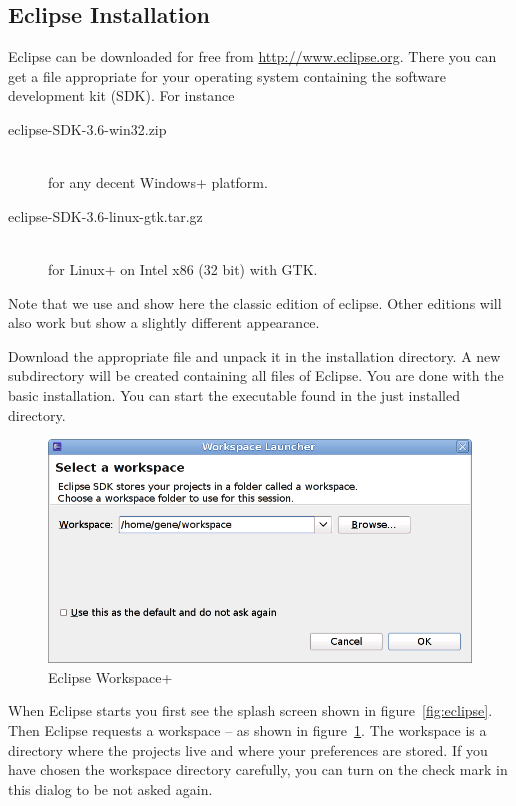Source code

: \subsection{Eclipse Installation}

Eclipse can be downloaded for free from \url{http://www.eclipse.org}.
There you can get a file appropriate for your operating system
containing the software development kit (SDK). For instance
\begin{description}
\item [eclipse-SDK-3.6-win32.zip]\ \\
  for any decent \+Windows+ platform.
\item [eclipse-SDK-3.6-linux-gtk.tar.gz]\ \\
  for \+Linux+ on Intel x86 (32 bit) with GTK.
\end{description}

Note that we use and show here the classic
edition of eclipse. Other editions will
also work but show a slightly different appearance.

Download the appropriate file and unpack it in the installation
directory. A new subdirectory  will be created
containing all files of Eclipse. You are done with the basic
installation. You can start the  executable found in
the just installed directory.

\begin{figure}[ht]
  \centering  \includegraphics[scale=.5]{image/eclipse/workspace}
  \caption{\+Eclipse Workspace+}\label{fig:eclipse-workspace}
\end{figure}
When Eclipse starts you first see the splash
screen shown in figure~\ref{fig:eclipse}.
Then Eclipse requests a workspace -- as shown in
figure~\ref{fig:eclipse-workspace}. The
workspace is a directory where the projects
live and where your preferences are stored. If you have chosen the
workspace directory carefully, you can turn on the check mark in this
dialog to be not asked again.

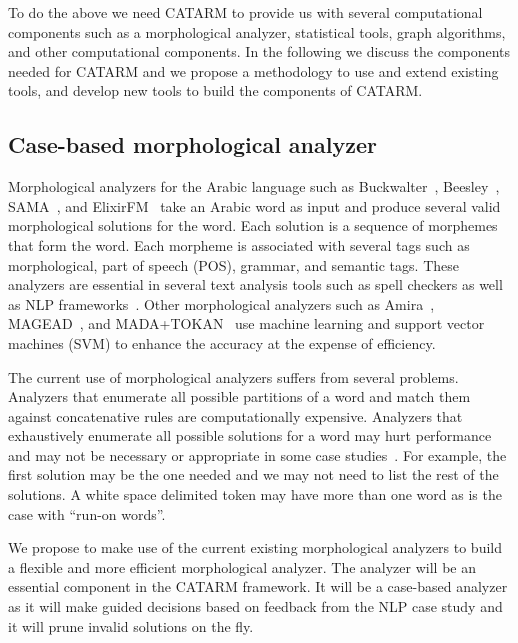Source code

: \documentclass[12pt]{article}
\begin{document}
To do the above we need CATARM to provide us with several 
computational components such as a morphological analyzer, 
statistical tools, graph algorithms, and other computational
components. 
In the following we discuss the components needed for 
CATARM and we propose a methodology to 
use and extend existing tools, and develop new tools to
build the components of CATARM.

\subsection{Case-based morphological analyzer}
\label{s:design:ma}

Morphological analyzers for the Arabic language
such as Buckwalter~\cite{Buckwalter:02},
Beesley~\cite{Beesley:01}, SAMA~\cite{Kulick:10},
and ElixirFM~\cite{Otakar:07} take an Arabic word as input
and produce several valid morphological solutions for the word. 
Each solution is a sequence of morphemes that form the word.
Each morpheme is associated with several tags such as 
morphological, part of speech (POS), grammar, and semantic tags. 
These analyzers are essential in several text analysis tools such 
as spell checkers as well as NLP frameworks~\cite{Col09}.
Other morphological analyzers such as 
Amira~\cite{Diab:07,Benajiba:07},
MAGEAD~\cite{Habash:05}, and MADA+TOKAN~\cite{Habash:09} 
use machine learning and support vector machines (SVM) 
to enhance the accuracy at the expense of efficiency.

The current use of morphological analyzers suffers from 
several problems. 
Analyzers that enumerate all possible partitions of a word
and match them against concatenative rules are computationally 
expensive. 
Analyzers that exhaustively enumerate all possible solutions 
for a word may hurt performance and may
not be necessary or appropriate in some case studies~\cite{Maamouri:10}. 
For example, the first solution may be the one needed and 
we may not need to list the rest of the solutions. 
A white space delimited token may have more than one word
as is the case with ``run-on words''.

We propose to make use of the current existing morphological
analyzers to build a flexible and more efficient
morphological analyzer. 
The analyzer will be an essential
component in the CATARM framework. 
It will be a case-based analyzer as it will make guided decisions
based on feedback from the NLP case study and it will prune
invalid solutions on the fly. 
\end{document}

- Prompt -
Take the records above from their first line through the line with "build the components of CATARM." and set those lines down word for word, minus the pictures.

- Exercise solution -
Source code

: \subsection{Eclipse Installation}

Eclipse can be downloaded for free from \url{http://www.eclipse.org}.
There you can get a file appropriate for your operating system
containing the software development kit (SDK). For instance
\begin{description}
\item [eclipse-SDK-3.6-win32.zip]\ \\
  for any decent \+Windows+ platform.
\item [eclipse-SDK-3.6-linux-gtk.tar.gz]\ \\
  for \+Linux+ on Intel x86 (32 bit) with GTK.
\end{description}

Note that we use and show here the classic
edition of eclipse. Other editions will
also work but show a slightly different appearance.

Download the appropriate file and unpack it in the installation
directory. A new subdirectory  will be created
containing all files of Eclipse. You are done with the basic
installation. You can start the  executable found in
the just installed directory.

\begin{figure}[ht]
  \centering  \includegraphics[scale=.5]{image/eclipse/workspace}
  \caption{\+Eclipse Workspace+}\label{fig:eclipse-workspace}
\end{figure}
When Eclipse starts you first see the splash
screen shown in figure~\ref{fig:eclipse}.
Then Eclipse requests a workspace -- as shown in
figure~\ref{fig:eclipse-workspace}. The
workspace is a directory where the projects
live and where your preferences are stored. If you have chosen the
workspace directory carefully, you can turn on the check mark in this
dialog to be not asked again.

Source code

: \documentclass[12pt]{article}
\begin{document}
To do the above we need CATARM to provide us with several 
computational components such as a morphological analyzer, 
statistical tools, graph algorithms, and other computational
components. 
In the following we discuss the components needed for 
CATARM and we propose a methodology to 
use and extend existing tools, and develop new tools to
build the components of CATARM.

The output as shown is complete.